§ **WHAT IS REQUIRED**
Below are some records. Copy every line in them that holds "from".

§ **GIVEN RECORDS**
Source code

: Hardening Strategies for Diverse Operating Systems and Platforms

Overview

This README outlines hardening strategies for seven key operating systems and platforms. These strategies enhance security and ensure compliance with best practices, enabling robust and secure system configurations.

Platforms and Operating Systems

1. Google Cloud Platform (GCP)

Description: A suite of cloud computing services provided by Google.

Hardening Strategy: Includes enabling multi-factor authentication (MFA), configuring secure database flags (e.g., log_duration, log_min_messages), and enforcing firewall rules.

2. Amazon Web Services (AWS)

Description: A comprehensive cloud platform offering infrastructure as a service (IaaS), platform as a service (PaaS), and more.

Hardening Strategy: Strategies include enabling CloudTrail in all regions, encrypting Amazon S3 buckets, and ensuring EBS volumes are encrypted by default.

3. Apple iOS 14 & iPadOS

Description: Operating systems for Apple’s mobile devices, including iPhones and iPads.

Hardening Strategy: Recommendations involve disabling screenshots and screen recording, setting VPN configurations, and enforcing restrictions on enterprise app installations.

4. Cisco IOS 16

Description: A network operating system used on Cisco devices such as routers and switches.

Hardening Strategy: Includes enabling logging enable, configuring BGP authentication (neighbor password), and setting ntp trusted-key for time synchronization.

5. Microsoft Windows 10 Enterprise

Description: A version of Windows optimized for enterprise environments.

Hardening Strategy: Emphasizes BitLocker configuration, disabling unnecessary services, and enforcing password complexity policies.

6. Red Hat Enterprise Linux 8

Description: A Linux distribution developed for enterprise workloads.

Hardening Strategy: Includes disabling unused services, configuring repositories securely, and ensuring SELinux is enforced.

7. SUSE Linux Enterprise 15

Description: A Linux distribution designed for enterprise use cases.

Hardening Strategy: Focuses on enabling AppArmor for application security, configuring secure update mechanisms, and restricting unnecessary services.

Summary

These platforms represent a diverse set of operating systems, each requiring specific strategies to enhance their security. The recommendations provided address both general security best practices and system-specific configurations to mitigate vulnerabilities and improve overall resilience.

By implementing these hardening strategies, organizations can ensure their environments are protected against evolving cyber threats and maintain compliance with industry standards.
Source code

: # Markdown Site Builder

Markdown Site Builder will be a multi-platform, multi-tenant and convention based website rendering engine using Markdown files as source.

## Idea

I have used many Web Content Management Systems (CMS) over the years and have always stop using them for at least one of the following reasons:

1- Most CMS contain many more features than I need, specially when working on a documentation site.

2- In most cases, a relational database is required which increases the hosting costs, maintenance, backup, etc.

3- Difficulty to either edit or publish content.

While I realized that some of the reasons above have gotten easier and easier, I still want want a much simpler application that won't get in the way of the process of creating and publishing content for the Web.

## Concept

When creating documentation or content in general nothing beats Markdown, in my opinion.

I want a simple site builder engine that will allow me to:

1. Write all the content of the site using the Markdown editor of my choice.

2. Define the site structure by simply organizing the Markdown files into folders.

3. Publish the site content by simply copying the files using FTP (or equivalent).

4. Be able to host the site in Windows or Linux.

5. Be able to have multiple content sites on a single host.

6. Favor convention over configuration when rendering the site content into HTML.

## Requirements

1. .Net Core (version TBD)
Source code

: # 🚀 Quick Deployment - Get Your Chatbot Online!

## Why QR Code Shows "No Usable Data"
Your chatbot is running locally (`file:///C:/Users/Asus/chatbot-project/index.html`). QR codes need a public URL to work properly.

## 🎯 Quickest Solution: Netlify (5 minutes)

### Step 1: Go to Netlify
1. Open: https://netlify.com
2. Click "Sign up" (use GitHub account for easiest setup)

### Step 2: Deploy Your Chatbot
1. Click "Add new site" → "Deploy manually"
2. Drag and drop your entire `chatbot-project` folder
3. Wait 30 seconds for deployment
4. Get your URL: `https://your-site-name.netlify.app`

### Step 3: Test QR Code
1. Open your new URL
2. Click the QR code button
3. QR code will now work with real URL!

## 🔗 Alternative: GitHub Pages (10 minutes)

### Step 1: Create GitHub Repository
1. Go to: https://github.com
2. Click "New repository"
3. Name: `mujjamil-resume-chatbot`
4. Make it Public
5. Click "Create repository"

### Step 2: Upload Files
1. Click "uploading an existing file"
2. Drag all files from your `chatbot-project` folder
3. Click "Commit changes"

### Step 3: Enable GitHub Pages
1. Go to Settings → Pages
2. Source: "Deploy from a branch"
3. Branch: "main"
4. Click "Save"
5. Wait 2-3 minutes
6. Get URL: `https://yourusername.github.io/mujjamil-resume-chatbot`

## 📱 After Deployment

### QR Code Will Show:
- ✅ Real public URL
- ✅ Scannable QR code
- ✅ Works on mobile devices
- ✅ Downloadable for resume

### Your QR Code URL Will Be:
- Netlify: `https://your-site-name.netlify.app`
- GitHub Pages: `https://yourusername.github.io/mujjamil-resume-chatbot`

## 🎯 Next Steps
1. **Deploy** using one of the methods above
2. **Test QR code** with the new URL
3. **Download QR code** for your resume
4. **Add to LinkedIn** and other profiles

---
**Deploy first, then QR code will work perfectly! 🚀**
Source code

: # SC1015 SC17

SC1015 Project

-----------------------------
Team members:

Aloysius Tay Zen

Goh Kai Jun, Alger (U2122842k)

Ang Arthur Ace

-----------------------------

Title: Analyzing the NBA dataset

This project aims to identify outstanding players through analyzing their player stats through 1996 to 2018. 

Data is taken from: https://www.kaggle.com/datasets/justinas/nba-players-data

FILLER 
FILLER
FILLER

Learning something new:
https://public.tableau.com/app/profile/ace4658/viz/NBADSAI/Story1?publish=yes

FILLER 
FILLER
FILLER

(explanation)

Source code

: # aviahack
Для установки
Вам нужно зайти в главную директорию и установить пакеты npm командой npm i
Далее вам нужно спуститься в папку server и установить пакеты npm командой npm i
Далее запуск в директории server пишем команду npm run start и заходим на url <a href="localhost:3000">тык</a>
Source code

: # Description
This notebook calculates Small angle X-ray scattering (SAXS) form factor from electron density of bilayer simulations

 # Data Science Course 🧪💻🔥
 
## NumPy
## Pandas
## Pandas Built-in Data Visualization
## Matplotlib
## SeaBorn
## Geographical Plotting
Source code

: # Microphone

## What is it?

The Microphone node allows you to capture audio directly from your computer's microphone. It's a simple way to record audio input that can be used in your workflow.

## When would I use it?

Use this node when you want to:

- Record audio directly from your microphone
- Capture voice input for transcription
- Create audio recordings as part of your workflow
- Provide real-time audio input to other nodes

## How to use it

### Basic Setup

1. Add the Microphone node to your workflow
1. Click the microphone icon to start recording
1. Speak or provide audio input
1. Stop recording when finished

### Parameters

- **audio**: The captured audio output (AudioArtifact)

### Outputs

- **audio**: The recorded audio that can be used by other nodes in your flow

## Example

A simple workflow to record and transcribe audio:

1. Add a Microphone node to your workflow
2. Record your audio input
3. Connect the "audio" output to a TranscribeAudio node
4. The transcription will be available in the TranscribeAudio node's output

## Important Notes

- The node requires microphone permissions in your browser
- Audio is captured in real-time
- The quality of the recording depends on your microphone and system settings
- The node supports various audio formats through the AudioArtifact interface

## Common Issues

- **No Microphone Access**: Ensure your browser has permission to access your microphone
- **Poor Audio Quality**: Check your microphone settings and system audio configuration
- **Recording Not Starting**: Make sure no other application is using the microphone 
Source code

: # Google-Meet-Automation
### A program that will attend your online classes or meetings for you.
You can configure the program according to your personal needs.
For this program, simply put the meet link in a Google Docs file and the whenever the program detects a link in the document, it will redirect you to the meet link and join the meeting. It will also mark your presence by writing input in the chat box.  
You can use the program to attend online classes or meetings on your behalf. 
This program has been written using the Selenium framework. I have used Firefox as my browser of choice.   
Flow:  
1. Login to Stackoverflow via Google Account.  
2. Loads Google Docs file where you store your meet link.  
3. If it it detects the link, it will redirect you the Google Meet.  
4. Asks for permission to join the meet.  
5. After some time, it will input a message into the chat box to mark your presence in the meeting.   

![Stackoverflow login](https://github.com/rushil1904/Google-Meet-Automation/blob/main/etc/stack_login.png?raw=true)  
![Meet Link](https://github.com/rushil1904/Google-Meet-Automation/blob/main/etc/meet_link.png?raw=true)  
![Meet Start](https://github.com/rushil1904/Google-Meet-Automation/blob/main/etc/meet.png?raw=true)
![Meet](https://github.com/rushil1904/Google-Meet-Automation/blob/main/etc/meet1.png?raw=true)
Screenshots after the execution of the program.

§ **OUTPUT FOR THIS TASK**
2. Drag all files from your `chatbot-project` folder
2. Source: "Deploy from a branch"
Data is taken from: https://www.kaggle.com/datasets/justinas/nba-players-data
This notebook calculates Small angle X-ray scattering (SAXS) form factor from electron density of bilayer simulations
The Microphone node allows you to capture audio directly from your computer's microphone. It's a simple way to record audio input that can be used in your workflow.
- Record audio directly from your microphone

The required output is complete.